また、厚生労働省の「毎月勤労統計調査」によると、民間企業(事業所規模5人以上)の2019年夏季賞与の支給状況を見ると、全産業の平均支給額は38万1520円で、対前年同期比はマイナス1.4%と、大企業とは対照的にマイナスに転じました。

さて、今年の見通しはどうでしょうか。2020年夏のボーナス見通しについて、三菱UFJリサーチ&コンサルティングは、民間企業が35万2366円で、対前年同期比マイナス7.6%と、大きく減少すると予測しています。

その内訳は、製造業49万3650円(マイナス4.3%)、非製造業32万2817円(マイナス8.7%)となっており、非製造業の不景気が顕著に表れています。

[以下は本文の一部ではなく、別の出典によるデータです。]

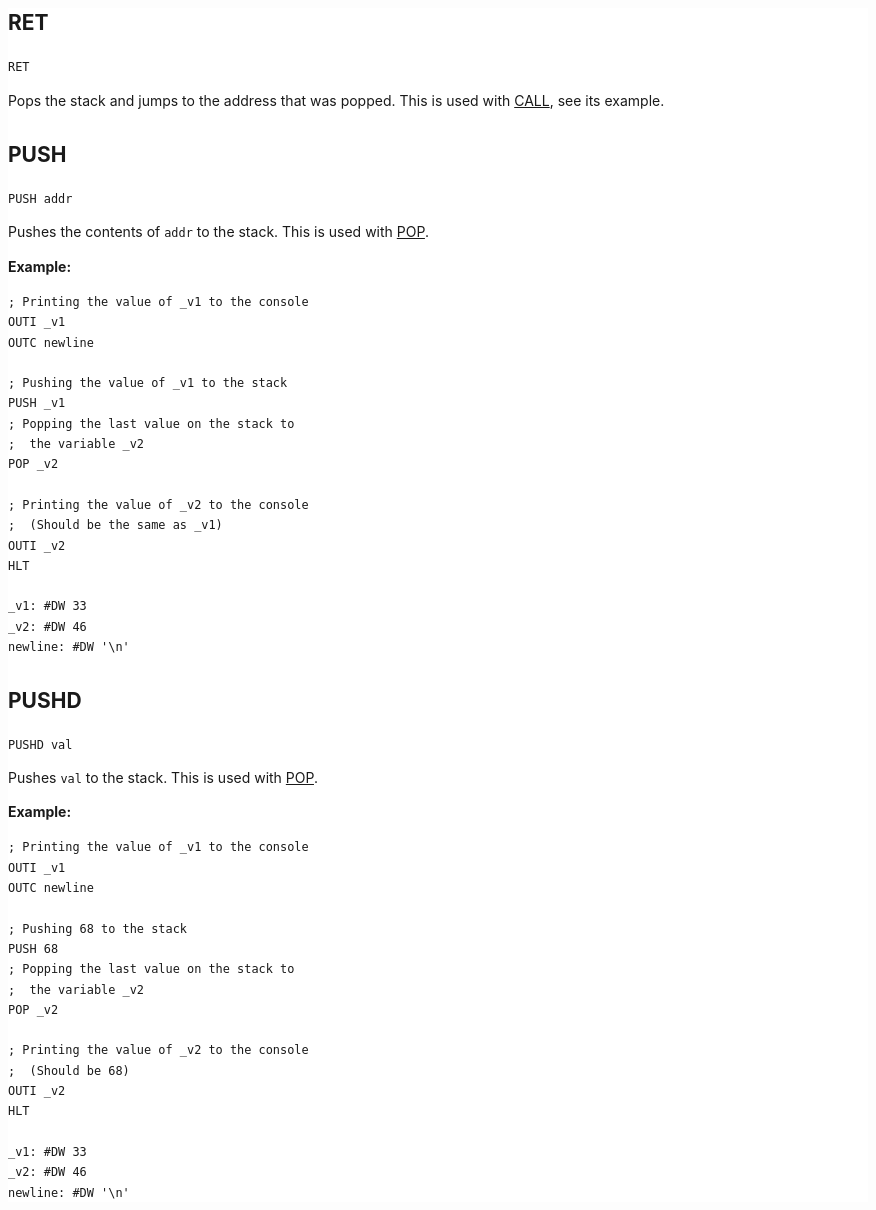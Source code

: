 ## RET

`RET`

Pops the stack and jumps to the address that was popped.
This is used with [CALL](#call), see its example.

## PUSH

`PUSH addr`

Pushes the contents of `addr` to the stack.
This is used with [POP](#pop).

**Example:**

```Assembly
; Printing the value of _v1 to the console
OUTI _v1
OUTC newline

; Pushing the value of _v1 to the stack
PUSH _v1
; Popping the last value on the stack to
;  the variable _v2
POP _v2

; Printing the value of _v2 to the console
;  (Should be the same as _v1)
OUTI _v2
HLT

_v1: #DW 33
_v2: #DW 46
newline: #DW '\n'
```

## PUSHD

`PUSHD val`

Pushes `val` to the stack.
This is used with [POP](#pop).

**Example:**

```Assembly
; Printing the value of _v1 to the console
OUTI _v1
OUTC newline

; Pushing 68 to the stack
PUSH 68
; Popping the last value on the stack to
;  the variable _v2
POP _v2

; Printing the value of _v2 to the console
;  (Should be 68)
OUTI _v2
HLT

_v1: #DW 33
_v2: #DW 46
newline: #DW '\n'
```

2020 年夏のボーナス見通し(三菱 UFJ リサーチ&コンサルティング株式会社/2020年4月)

同じように、2020年夏のボーナスの見通しを日本総研や第一生命経済研究所も算出しています。日本総研によると、民間企業平均の夏のボーナス支給額は昨年比マイナス6.4%、製造業はマイナス5.1%、非製造業はマイナス6.7%と予測しています。第一生命経済研究所も民間企業の夏のボーナス支給額は昨年比マイナス4.0%と予想しており、両者とも新型コロナ感染症による業績悪化が原因で今年の夏のボーナスは厳しいという見解です。

2020年夏季賞与の見通し(日本総研/2020年4月)

2020 年・夏のボーナス予測(第一生命経済研究所/2020年4月)

ここまでマイナスとなるのは、2009年にリーマンショックの影響でマイナス9.8%となったとき以来です。新型コロナ感染症による企業業績の悪化が今回のマイナス予測の大きな要因ですが、昨年の消費税増税も要因のひとつとなっています。

参考まで2019年の業種別、夏のボーナス平均額は下記の通りです。

鉱業,採石業等・・・・57万5709円
建設業・・・・・・・・51万3611円
製造業・・・・・・・・51万5779円
電気・ガス業・・・・・77万9700円
情報通信業・・・・・・67万9098円
運輸業,郵便業・・・・36万7721円
卸売業,小売業・・・・33万9683円
金融業,保険業・・・・60万7594円
不動産・物品賃貸業・・44万7396円
学術研究等・・・・・・66万402円
飲食サービス業等・・・6万2688円
生活関連サービス等・・15万9473円
教育,学習支援業・・・50万5637円
医療,福祉・・・・・・27万6147円
複合サービス事業・・・42万9742円
その他のサービス業・・20万8834円

電気ガス業や情報通信業などの業界が高い傾向にあるのが分かります。一方で飲食や生活関連のサービス業は他の業種と比べかなり低くなっています。また、企業規模別にみた2019年夏のボーナス平均額は下記の通りです。

従業員500人以上・・・・・・65万3688円
従業員100~499人・・・・・43万1227円
従業員30~99人・・・・・・33万1267円
従業員5~29人・・・・・・・26万1268円

従業員が多い大企業は平均額38万円を大きく上回り、従業員が少ない企業ほどボーナスの支給額も少ない傾向にあります。

一方で2020年、国家公務員は68万7600円(1.3%プラス)と増加する予測です。これは、2019年11月に公務員の給与法が改正されて勤勉手当が引き上げられたことに加え、職員の平均年齢の低下などが要因です。